During the research period, DCMI itself has been wrestling with the problem of interoperability of the LOM and DC educational community's metadata, a difficulty that has been present since the first educational application profile was proposed by the author nearly a decade ago (for Victorian Education Channel). The interoperability is necessary given that, for example, government resources might be used in educational settings and if their metadata can not be cross-walked (see Chapter 6) from one scheme to the other, the descriptions of the government resources will not be useful to educationalists, which seems ridiculous. One way to ease the problem might have been to develop a standard that suits both metadata systems and that might have been possible (see Chapter 11), but there was insufficient technical expertise available to achieve that goal, so the best that could be done in the circumstances became the modified goal. This has been achieved and it is possible to cross-walk between the various metadata standards so that it does not matter so much which is used, because the data of the metadata descriptions can be shared without loss.

The design work reported has been progressively adopted and has now become part of the Australian standard for all public resources on the Web (as the AGLS Metadata Standard) and by virtue of being an ISO standard [ISO/IEC JTC1 N:24751], an educational standard for Australia. This can be taken as indicative of it having proven satisfactory to a considerable number of people. Only actual implementation and use will prove it to have been truly successful because it will need to be proliferated to the extent that it becomes useful. Implementations are discussed further in Chapter 11.

Chapter Summary

In this chapter, attention has been paid to the immediate need for working definitions of the terms accessibility, metadata, Web 2.0, and others, and the scope and type of the research. These will all be further elaborated in the following chapters.

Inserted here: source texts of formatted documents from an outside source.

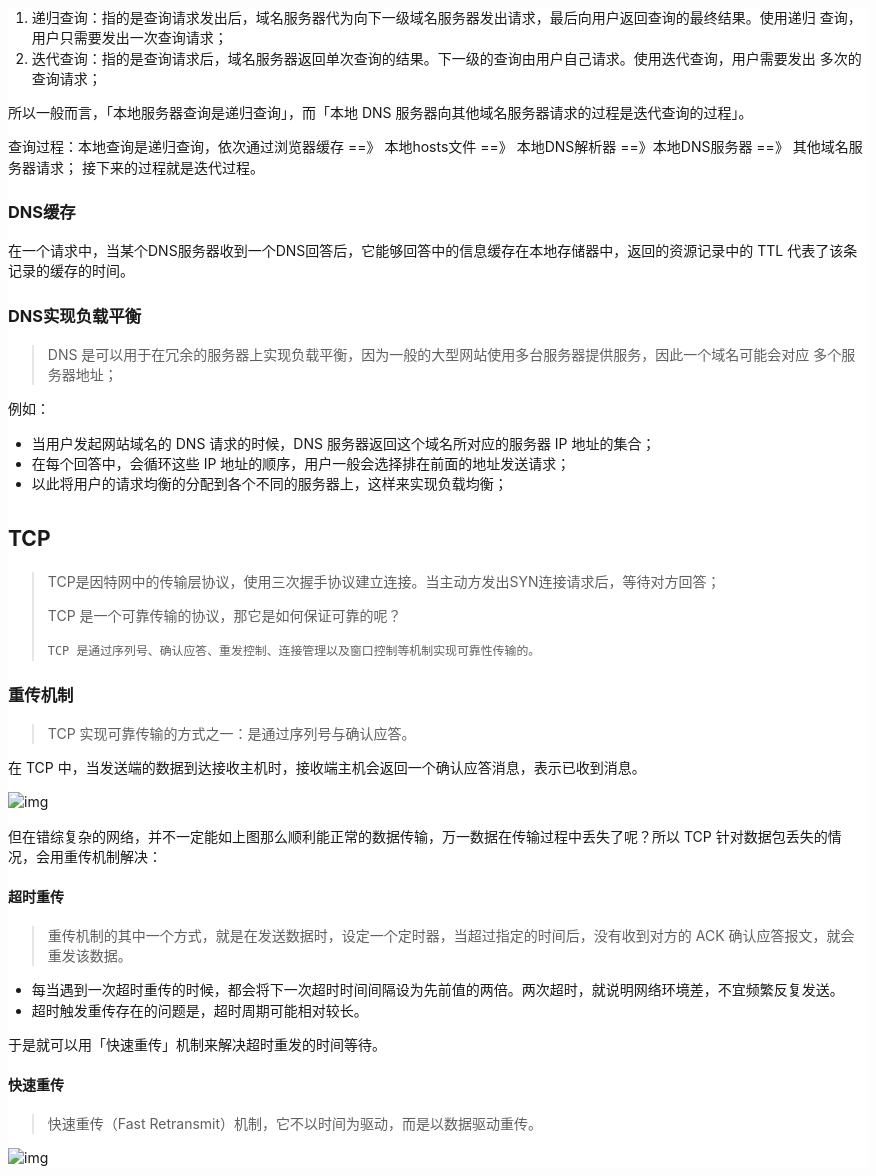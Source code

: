 1. 递归查询：指的是查询请求发出后，域名服务器代为向下一级域名服务器发出请求，最后向用户返回查询的最终结果。使用递归 查询，用户只需要发出一次查询请求；
2. 迭代查询：指的是查询请求后，域名服务器返回单次查询的结果。下一级的查询由用户自己请求。使用迭代查询，用户需要发出 多次的查询请求；

所以一般而言，「本地服务器查询是递归查询」，而「本地 DNS 服务器向其他域名服务器请求的过程是迭代查询的过程」。

查询过程：本地查询是递归查询，依次通过浏览器缓存 ==》 本地hosts文件 ==》 本地DNS解析器 ==》本地DNS服务器 ==》 其他域名服务器请求； 接下来的过程就是迭代过程。

### DNS缓存

在一个请求中，当某个DNS服务器收到一个DNS回答后，它能够回答中的信息缓存在本地存储器中，返回的资源记录中的 TTL 代表了该条记录的缓存的时间。

### DNS实现负载平衡

> DNS 是可以用于在冗余的服务器上实现负载平衡，因为一般的大型网站使用多台服务器提供服务，因此一个域名可能会对应 多个服务器地址；

例如：

- 当用户发起网站域名的 DNS 请求的时候，DNS 服务器返回这个域名所对应的服务器 IP 地址的集合；
- 在每个回答中，会循环这些 IP 地址的顺序，用户一般会选择排在前面的地址发送请求；
- 以此将用户的请求均衡的分配到各个不同的服务器上，这样来实现负载均衡；

## TCP

> TCP是因特网中的传输层协议，使用三次握手协议建立连接。当主动方发出SYN连接请求后，等待对方回答；
>
> TCP 是一个可靠传输的协议，那它是如何保证可靠的呢？
>
> ```
> TCP 是通过序列号、确认应答、重发控制、连接管理以及窗口控制等机制实现可靠性传输的。
> ```

### 重传机制

> TCP 实现可靠传输的方式之一：是通过序列号与确认应答。

在 TCP 中，当发送端的数据到达接收主机时，接收端主机会返回一个确认应答消息，表示已收到消息。

![img](https://user-gold-cdn.xitu.io/2020/7/25/17384f114569c301?imageView2/0/w/1280/h/960/format/webp/ignore-error/1)

但在错综复杂的网络，并不一定能如上图那么顺利能正常的数据传输，万一数据在传输过程中丢失了呢？所以 TCP 针对数据包丢失的情况，会用重传机制解决：

#### 超时重传

> 重传机制的其中一个方式，就是在发送数据时，设定一个定时器，当超过指定的时间后，没有收到对方的 ACK 确认应答报文，就会重发该数据。

- 每当遇到一次超时重传的时候，都会将下一次超时时间间隔设为先前值的两倍。两次超时，就说明网络环境差，不宜频繁反复发送。
- 超时触发重传存在的问题是，超时周期可能相对较长。

于是就可以用「快速重传」机制来解决超时重发的时间等待。

#### 快速重传

> 快速重传（Fast Retransmit）机制，它不以时间为驱动，而是以数据驱动重传。

![img](https://user-gold-cdn.xitu.io/2020/7/25/17384f116656218a?imageView2/0/w/1280/h/960/format/webp/ignore-error/1)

The research establishes that, given an understanding of the field of accessibility, the context for it, and frustration with the lack of success and the results of recent research, it is evident that for all the good intentions, there has been poor implementation of accessibility techniques. Universal design is not a sufficient strategy even if it is applied, and a narrow focus on specifications for authoring of Web content alone will not produce the desired results. This means there is a need for a new approach. By using a range of existing and emerging standards and introducing metadata to describe user needs and preferences, it is possible for them to be matched by resource characteristics, also described in metadata. By adding this possibility, without compromising interoperability of metadata or stakeholder interests, and by attracting implementation, individual access needs and preferences should be able to be satisfied. This AccessForAll approach places emphasis on the accessibility of the Web for individuals, and involves many standards working together. It does not depend upon universally accessible resources but includes them. It will be elaborated in the next chapter.